Original ContributionSmoking and COPD increase sputum levels of extracellular superoxide dismutase
Introduction
The pathogenesis of chronic obstructive pulmonary disease (COPD) has been strongly linked with oxidative stress [1], [2], [3], [4], [5], [6]. One of the major antioxidant enzymes of the human lung parenchyma that scavenges superoxide radicals is extracellular superoxide dismutase (ECSOD or SOD3) [7], [8]. Genetic studies have suggested that a functional polymorphism of ECSOD, the Arg213Gly mutation (associated with elevated circulating ECSOD levels) and other ECSOD polymorphisms are protective against COPD in smokers [9], [10], [11], [12]. However, based on current knowledge, the Arg213Gly polymorphism can explain only a small proportion of protection against COPD development given that only 25% of smokers develop COPD [13]. It is unclear whether lung ECSOD tissue levels or airway-secreted ECSOD levels are directly associated with COPD and its severity.
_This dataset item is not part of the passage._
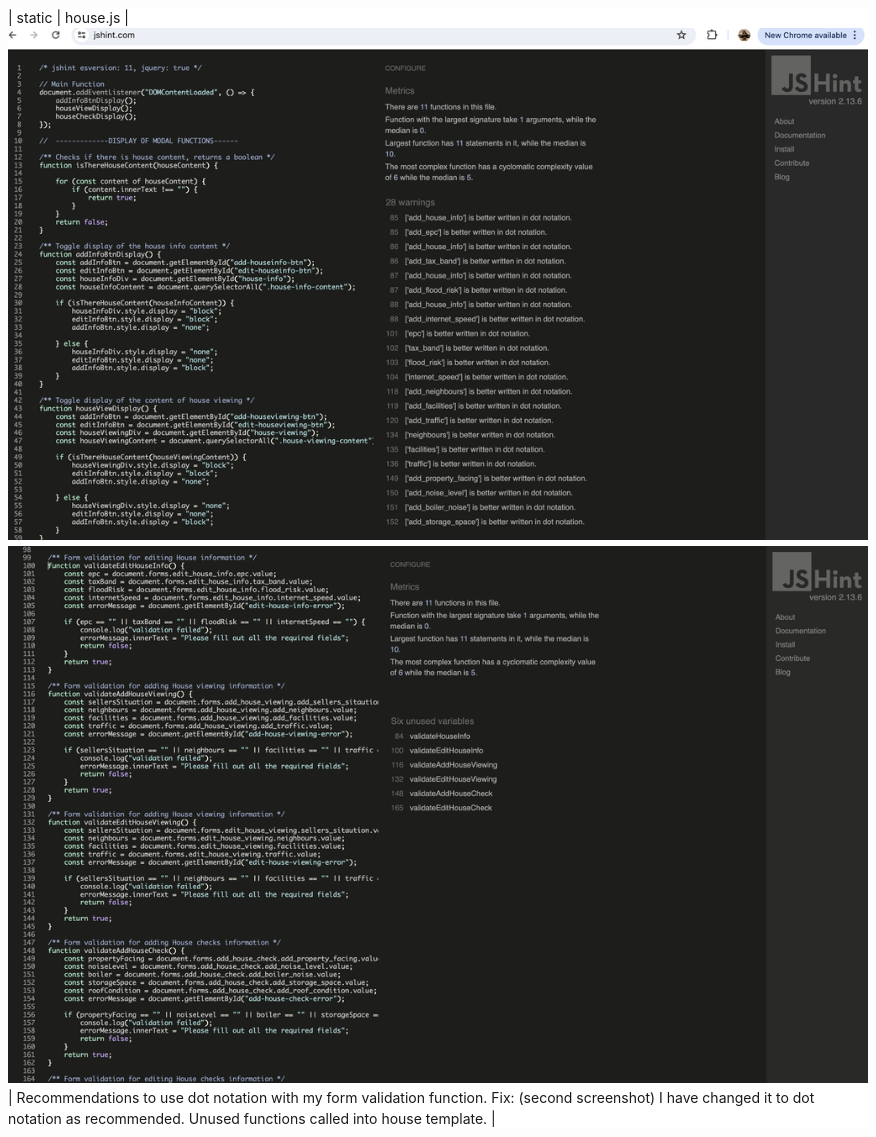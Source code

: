 | static | house.js | ![screenshot](documentation/validation/javascript-validation/js-validation-house.png) ![screenshot](documentation/validation/javascript-validation/jshint-fix-house.png)| Recommendations to use dot notation with my form validation function. Fix: (second screenshot) I have changed it to dot notation as recommended. Unused functions called into house template. |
Three SOD enzymes (CuZnSOD, MnSOD, and ECSOD) have been characterized in mammalian cells, and they have a cell-specific distribution in human lung. The regulation and roles of CuZnSOD and MnSOD in nonmalignant and malignant lung diseases have been previously studied and reviewed in detail [14], [15]. However, the significance of ECSOD especially in human lung diseases remains unclear. Experimental studies have shown that mice lacking ECSOD survive but are vulnerable to oxidative stress [16], [17], [18], [19]; transgenic mice overexpressing ECSOD, in contrast, are protected against oxidative stress [17]. ECSOD plays a major role in protecting lung against hyperoxia [17] and asbestos fibers [18], [19]. In experimental studies on asbestos exposure, ECSOD is redistributed and secreted to the bronchoalveolar lavage fluid (BALF) [19]. To our knowledge only two studies have investigated ECSOD in experimental cigarette smoke exposure by using ECSOD (SOD3) transgenic and knockout mice [20.21]. These studies concluded that ECSOD protected against smoke- and elastase-induced emphysema [20] and that macrophages from ECSOD-overexpressing mice had less oxidative stress and lower levels of inflammatory cytokines in response to cigarette smoke [21].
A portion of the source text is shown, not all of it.